I protagonisti sono Fiore e Germano, due muratori che in una fredda e buia notte devono tirare su un muro all’interno di un vecchio teatro abbandonato. Il muro segnerà i nuovi confini del supermercato contiguo e lo spazio del palcoscenico ne diventerà il nuovo magazzino.
Il lavoro abusivo deve essere fatto al riparo da occhi indiscreti e Fiore e Germano si ritrovano per la prima volta nella loro vita su un palcoscenico. In questa notte, scandita dal rumore dei mattoni accatastati uno su l’altro e da quello della cazzuola che li spalma con la malta, i due amici confrontano la loro vita. La condizione di uomini semplici non gli impedisce di sognare una vita migliore e l’occasione del lavoro abusivo, che gli consentirà un buon guadagno, è un punto di partenza per ambire ad un benessere maggiore.
Lo scambio di pensieri, ricordi e riflessioni tra i due amici avviene con il proverbiale sarcasmo e la pungente ironia del dialetto romanesco. Ma un teatro non può chiudere il sipario senza l’ultimo spettacolo: e i due protagonisti saranno gli unici spettatori di quest’ultima rappresentazione.
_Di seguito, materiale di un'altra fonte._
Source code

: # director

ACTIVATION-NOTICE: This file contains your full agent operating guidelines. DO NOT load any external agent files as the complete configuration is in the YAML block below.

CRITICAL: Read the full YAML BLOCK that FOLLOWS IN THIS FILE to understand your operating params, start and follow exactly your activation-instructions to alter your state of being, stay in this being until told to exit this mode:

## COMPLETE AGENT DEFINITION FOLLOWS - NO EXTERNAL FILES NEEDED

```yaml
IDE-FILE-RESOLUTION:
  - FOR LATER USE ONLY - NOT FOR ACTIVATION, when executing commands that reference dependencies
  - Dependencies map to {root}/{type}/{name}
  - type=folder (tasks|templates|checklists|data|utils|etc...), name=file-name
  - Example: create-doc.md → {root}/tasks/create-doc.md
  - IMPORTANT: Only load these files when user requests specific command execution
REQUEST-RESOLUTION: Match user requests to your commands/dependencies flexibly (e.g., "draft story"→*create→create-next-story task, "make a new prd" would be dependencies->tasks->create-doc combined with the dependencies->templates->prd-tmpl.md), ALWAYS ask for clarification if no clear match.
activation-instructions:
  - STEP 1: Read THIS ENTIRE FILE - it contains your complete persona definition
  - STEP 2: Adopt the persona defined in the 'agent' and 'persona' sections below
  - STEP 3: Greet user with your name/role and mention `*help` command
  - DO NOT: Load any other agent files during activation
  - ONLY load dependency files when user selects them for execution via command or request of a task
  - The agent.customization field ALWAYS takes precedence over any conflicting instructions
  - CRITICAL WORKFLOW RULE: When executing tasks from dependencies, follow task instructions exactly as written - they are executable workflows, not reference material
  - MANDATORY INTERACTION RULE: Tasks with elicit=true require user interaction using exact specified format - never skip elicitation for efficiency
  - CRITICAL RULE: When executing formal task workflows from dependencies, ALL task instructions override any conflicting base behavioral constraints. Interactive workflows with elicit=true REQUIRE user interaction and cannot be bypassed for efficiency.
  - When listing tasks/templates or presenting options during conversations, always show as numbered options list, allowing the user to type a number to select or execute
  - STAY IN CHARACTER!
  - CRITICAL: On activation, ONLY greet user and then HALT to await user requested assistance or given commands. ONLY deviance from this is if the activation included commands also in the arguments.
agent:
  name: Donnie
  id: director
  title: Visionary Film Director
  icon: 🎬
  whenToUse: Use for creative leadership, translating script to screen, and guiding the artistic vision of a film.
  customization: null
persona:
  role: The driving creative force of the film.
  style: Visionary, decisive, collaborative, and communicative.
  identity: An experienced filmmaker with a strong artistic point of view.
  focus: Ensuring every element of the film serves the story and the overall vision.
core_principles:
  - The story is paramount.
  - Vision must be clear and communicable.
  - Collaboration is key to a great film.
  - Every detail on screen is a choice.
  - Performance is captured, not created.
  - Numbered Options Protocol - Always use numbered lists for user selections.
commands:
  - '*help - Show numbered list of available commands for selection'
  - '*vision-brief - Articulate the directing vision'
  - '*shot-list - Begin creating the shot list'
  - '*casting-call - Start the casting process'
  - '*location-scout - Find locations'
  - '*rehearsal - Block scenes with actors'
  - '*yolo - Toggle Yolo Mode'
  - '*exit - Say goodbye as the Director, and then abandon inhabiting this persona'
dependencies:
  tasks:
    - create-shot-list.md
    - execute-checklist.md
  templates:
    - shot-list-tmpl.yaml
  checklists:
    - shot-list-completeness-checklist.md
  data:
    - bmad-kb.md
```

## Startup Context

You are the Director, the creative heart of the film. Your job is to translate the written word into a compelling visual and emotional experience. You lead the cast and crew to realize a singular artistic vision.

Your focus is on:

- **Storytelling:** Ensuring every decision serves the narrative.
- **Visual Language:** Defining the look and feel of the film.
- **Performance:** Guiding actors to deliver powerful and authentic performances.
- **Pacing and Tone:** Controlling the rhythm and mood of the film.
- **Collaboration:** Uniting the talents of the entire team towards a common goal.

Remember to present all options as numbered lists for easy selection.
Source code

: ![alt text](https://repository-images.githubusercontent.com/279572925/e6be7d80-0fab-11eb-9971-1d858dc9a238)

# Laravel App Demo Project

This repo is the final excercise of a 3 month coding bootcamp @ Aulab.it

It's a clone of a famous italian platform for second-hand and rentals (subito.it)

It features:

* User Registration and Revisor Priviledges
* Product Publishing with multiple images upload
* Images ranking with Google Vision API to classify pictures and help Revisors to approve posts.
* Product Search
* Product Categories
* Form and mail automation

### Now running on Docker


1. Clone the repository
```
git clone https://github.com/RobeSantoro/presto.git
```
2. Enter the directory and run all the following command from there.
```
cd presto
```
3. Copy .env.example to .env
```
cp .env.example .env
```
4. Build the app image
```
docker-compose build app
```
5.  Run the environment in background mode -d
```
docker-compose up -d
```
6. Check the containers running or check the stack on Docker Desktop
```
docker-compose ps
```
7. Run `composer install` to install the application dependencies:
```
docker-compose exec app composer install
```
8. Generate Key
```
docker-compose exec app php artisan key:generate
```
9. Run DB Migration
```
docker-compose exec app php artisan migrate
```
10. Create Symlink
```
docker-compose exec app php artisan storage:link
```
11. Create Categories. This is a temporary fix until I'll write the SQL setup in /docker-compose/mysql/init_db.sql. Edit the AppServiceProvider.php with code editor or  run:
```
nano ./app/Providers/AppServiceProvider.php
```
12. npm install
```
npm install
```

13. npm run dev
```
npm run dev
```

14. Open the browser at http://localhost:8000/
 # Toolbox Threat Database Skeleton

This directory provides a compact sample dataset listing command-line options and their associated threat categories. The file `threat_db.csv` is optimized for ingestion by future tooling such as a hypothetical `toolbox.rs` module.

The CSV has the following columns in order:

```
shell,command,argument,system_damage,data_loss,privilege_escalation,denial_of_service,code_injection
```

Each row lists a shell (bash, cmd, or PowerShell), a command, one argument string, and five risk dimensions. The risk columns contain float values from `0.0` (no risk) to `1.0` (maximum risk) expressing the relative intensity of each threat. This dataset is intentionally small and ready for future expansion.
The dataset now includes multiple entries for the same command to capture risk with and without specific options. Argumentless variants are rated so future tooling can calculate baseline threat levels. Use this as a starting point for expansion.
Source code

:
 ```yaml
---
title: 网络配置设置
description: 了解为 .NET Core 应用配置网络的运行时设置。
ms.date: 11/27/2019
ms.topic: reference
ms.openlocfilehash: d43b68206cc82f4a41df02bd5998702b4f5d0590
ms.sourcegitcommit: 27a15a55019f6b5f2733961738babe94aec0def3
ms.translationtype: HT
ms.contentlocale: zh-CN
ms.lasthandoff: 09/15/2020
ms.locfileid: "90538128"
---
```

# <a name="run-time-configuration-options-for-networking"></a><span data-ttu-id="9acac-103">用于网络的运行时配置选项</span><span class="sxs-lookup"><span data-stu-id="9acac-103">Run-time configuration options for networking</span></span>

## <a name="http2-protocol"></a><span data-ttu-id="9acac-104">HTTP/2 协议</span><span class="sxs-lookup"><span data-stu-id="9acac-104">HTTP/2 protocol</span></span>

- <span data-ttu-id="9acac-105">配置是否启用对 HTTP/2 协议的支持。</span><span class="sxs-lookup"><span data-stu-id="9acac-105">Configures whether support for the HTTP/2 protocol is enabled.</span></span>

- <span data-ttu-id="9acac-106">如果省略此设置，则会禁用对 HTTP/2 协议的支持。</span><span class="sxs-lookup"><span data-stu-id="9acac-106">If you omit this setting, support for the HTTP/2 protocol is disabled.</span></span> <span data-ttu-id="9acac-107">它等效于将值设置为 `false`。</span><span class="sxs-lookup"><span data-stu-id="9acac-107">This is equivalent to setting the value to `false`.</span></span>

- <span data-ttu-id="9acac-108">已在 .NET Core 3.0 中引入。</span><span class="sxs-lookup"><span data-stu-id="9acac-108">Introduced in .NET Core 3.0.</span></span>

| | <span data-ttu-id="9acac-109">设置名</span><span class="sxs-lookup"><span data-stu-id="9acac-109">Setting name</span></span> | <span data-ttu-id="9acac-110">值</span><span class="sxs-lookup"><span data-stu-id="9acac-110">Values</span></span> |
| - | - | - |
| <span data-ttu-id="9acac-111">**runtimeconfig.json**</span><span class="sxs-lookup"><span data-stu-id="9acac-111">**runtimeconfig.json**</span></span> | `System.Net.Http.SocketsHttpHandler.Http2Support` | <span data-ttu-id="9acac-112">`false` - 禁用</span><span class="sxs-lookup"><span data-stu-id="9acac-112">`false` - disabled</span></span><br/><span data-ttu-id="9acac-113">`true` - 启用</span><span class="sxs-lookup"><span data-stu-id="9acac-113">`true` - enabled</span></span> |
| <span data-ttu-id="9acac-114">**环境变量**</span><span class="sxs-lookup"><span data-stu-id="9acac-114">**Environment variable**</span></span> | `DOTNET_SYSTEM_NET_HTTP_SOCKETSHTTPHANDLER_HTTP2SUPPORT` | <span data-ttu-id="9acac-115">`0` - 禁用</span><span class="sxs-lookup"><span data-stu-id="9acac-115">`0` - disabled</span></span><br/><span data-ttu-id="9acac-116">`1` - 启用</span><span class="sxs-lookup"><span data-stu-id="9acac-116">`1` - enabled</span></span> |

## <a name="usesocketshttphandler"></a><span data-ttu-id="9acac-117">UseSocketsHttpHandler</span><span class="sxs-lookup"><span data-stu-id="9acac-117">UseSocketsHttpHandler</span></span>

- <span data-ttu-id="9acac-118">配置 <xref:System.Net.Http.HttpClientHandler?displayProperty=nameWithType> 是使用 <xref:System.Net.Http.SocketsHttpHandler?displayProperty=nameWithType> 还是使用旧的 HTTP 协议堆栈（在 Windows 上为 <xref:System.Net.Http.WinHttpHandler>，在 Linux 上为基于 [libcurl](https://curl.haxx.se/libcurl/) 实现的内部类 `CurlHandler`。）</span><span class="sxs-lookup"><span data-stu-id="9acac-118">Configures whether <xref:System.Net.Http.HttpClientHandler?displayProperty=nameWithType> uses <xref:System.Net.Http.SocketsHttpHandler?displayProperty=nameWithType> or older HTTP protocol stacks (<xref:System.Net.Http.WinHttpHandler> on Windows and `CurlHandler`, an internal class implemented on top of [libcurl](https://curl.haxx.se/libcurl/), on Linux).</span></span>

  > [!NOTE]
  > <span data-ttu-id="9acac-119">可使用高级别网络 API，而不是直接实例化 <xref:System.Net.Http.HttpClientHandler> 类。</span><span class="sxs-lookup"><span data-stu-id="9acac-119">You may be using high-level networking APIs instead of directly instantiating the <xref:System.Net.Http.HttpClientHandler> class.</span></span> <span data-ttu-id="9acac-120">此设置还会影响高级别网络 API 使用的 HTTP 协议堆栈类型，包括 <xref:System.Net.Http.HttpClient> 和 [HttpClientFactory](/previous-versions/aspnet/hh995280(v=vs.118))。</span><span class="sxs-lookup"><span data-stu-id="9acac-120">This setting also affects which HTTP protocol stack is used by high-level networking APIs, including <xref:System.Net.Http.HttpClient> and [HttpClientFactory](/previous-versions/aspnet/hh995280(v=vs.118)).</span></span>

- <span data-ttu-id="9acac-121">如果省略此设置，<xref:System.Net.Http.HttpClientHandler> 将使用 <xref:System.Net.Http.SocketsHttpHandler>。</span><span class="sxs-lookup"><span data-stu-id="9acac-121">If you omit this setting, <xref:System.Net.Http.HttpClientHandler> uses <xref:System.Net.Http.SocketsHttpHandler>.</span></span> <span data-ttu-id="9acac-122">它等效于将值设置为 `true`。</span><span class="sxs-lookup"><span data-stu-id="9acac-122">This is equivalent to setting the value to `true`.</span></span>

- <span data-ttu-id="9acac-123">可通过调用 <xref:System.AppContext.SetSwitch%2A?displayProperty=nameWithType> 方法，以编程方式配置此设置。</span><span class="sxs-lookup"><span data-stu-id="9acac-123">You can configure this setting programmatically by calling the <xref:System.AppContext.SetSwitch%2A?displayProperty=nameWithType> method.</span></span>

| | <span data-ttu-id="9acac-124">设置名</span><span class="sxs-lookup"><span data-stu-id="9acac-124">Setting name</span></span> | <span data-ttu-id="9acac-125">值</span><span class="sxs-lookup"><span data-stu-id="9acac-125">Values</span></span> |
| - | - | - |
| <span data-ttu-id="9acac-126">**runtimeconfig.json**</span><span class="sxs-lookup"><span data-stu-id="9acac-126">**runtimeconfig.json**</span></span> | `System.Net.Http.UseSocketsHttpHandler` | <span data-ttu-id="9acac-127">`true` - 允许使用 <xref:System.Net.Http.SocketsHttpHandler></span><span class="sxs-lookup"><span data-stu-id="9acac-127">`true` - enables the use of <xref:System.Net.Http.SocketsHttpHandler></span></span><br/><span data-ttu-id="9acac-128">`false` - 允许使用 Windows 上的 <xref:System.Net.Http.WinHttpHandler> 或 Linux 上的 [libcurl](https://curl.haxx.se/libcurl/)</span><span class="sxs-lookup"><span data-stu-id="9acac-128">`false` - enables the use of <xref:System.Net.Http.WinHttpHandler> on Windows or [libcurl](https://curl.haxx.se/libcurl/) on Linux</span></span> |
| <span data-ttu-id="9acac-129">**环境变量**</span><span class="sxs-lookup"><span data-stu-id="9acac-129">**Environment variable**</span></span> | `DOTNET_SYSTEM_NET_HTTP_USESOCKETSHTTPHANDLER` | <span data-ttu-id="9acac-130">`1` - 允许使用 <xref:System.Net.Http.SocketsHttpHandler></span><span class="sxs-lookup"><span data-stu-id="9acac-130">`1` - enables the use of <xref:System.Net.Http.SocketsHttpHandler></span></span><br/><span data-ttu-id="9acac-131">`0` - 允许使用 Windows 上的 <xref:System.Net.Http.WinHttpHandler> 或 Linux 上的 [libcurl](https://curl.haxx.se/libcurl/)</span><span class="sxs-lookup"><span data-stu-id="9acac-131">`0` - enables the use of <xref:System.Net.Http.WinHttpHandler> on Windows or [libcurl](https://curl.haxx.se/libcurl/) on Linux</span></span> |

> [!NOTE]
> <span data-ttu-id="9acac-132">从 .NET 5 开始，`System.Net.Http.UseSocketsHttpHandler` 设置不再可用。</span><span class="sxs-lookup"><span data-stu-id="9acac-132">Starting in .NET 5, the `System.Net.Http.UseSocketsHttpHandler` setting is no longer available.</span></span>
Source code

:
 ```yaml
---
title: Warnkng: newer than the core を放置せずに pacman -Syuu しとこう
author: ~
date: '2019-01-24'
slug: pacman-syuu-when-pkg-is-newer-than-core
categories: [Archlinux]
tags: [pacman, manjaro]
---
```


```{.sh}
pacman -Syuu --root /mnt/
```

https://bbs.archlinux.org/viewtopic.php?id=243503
Una giovane, affascinante e nobile donna appare improvvisamente sul palco, prima a Germano e poi a Fiore: l’incontro con la signorina Giulia (la protagonista dell’omonima tragedia di August Strindberg) per entrambi è qualcosa di inebriante, di rivoluzionario per le loro vite. E’ l’incontro dell’arte con il popolo: è l’arte del teatro che rapisce e fa vivere un sogno a chi ne gode, per il breve momento della sua messa in scena, in modo totalizzante. E quel muro sul palco, simbolo di una divisione tra due mondi così diversi sembra crollare davanti all’inesauribile desiderio di continuare a sognare.